Allergic asthma is a complicated respiratory disease with many concerns. Mounting epidemiological evidence linked temperature (T) and NO2 with allergic asthma, yet toxicological studies remain scarce. We conducted an in vivo study to explore toxicological evidence in T-NO2 interaction on allergic asthma, to investigate underlying toxicological mechanisms. 90 male Balb/c mice were randomly and equally divided into 6 groups including saline control, ovalbumin (OVA)-sensitized, OVA + 35 °C, OVA + NO2, OVA + 35 °C + NO2, and OVA + 35 °C + NO2 + capsazepine (CZP), adopting treatment for 38 days. We measured pulmonary functions of inspiratory resistance (Ri), expiratory resistance (Re) and airway compliance (Cldyn), serum protein biomarkers, indexes of pulmonary inflammation, histopathological changes and protective effects of CZP. Airway hyperresponsiveness (AHR) was aggravated by high T (35 °C) and NO2 (5 ppm) co-exposure with a series of aggravating asthmatic symptoms including airway wall thickening, lumen stenosis, goblet cell proliferation, mucus hypersecretion, and subepithelial fibrotic hyperplasia, providing evidence in the toxicological impact of high T-NO2 interaction.

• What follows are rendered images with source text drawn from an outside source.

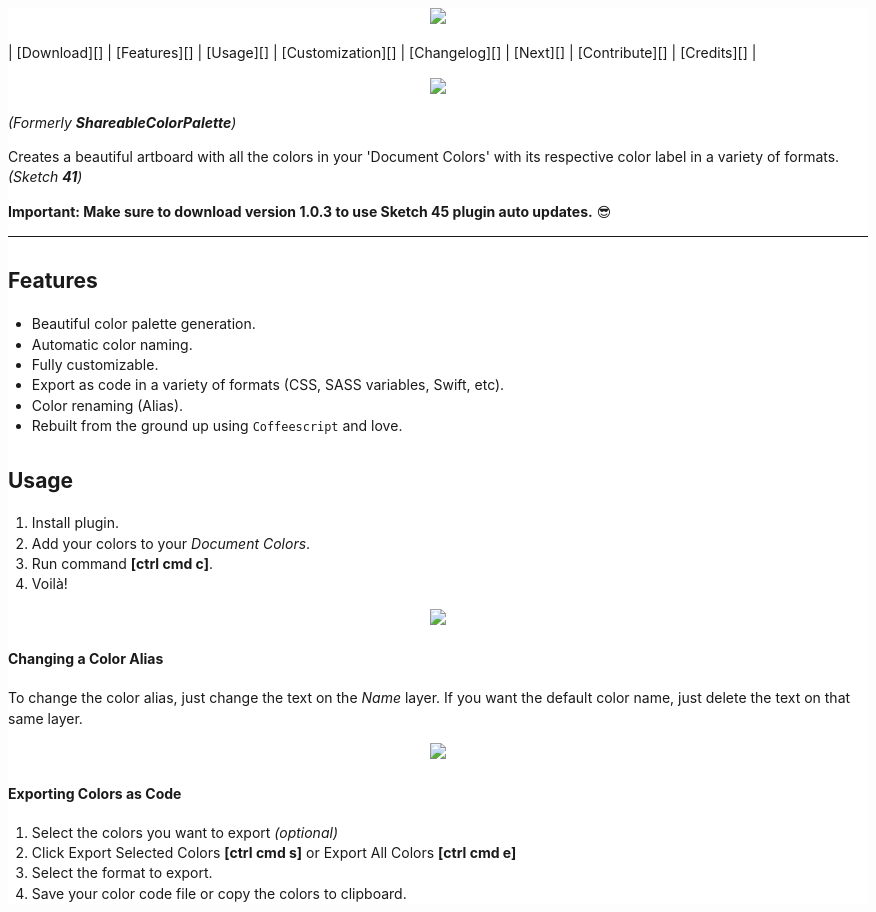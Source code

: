 <p align="center">
  <img src="http://www.ment.com.mx/prism/logo.png" style="width: 100%; max-width:800px;" />
</p>

|  [Download][] | [Features][] | [Usage][] | [Customization][] | [Changelog][] | [Next][] | [Contribute][] | [Credits][] |

<p align="center">
  <img src="http://www.ment.com.mx/prism/ClassicSample.png" style="width: 100%; max-width:800px;" />
</p>

_(Formerly **ShareableColorPalette**)_

Creates a beautiful artboard with all the colors in your 'Document Colors' with its respective color label in a variety of formats.  _(Sketch **41**)_

**Important: Make sure to download version 1.0.3 to use Sketch 45 plugin auto updates.** 😎





******


<h2>Features</h2>

* Beautiful color palette generation.
* Automatic color naming.
* Fully customizable.
* Export as code in a variety of formats (CSS, SASS variables, Swift, etc).
* Color renaming (Alias).
* Rebuilt from the ground up using `Coffeescript` and love.



<h2>Usage</h2>

1. Install plugin.
2. Add your colors to your *Document Colors*.
3. Run command **[ctrl cmd c]**.
4. Voilà!

<p align="center">
  <img src="http://www.ment.com.mx/prism/CreatePalette.gif" style="width: 100%; max-width:800px;" />
</p>

<h4>Changing a Color Alias</h4>

To change the color alias, just change the text on the *Name* layer. If you want the default color name, just delete the text on that same layer.

<p align="center">
  <img src="http://www.ment.com.mx/prism/changealias.gif" style="width: 100%; max-width:800px;" />
</p>

<h4>Exporting Colors as Code</h4>

1. Select the colors you want to export *(optional)*
2. Click Export Selected Colors **[ctrl cmd s]** or Export All Colors **[ctrl cmd e]**
3. Select the format to export.
4. Save your color code file or copy the colors to clipboard.
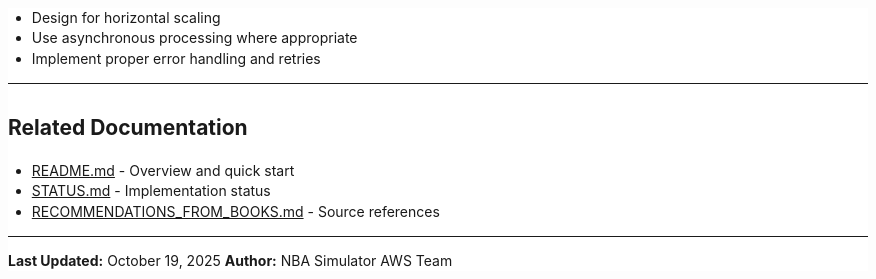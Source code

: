 - Design for horizontal scaling
- Use asynchronous processing where appropriate
- Implement proper error handling and retries

---

## Related Documentation

- [README.md](README.md) - Overview and quick start
- [STATUS.md](STATUS.md) - Implementation status
- [RECOMMENDATIONS_FROM_BOOKS.md](RECOMMENDATIONS_FROM_BOOKS.md) - Source references

---

**Last Updated:** October 19, 2025
**Author:** NBA Simulator AWS Team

The biomarkers of serum immune functions (Total-IgE, OVA-sIgE and IL-4), pro-inflammation (IL-6 and TNF-α), oxidative stress cytokines (8-OHdG, ROS and MDA), airway resistance (Ri and Re), and TRPV1 expression significantly increased, while IFN-γ, GSH and airway compliance (Cldyn) significantly decreased with co-exposure to high T and NO2. We observed that CZP addition significantly ameliorated these toxicological effects and biomarker levels induced by heat-NO2 interaction. Our results suggest a toxicity of heat-NO2 interaction on asthma with clear mechanisms, which can be ameliorated by CZP, indicating that both oxidative stress and TRPV1 expression may be primarily responsible for asthma of heat-NO2-induced toxicity.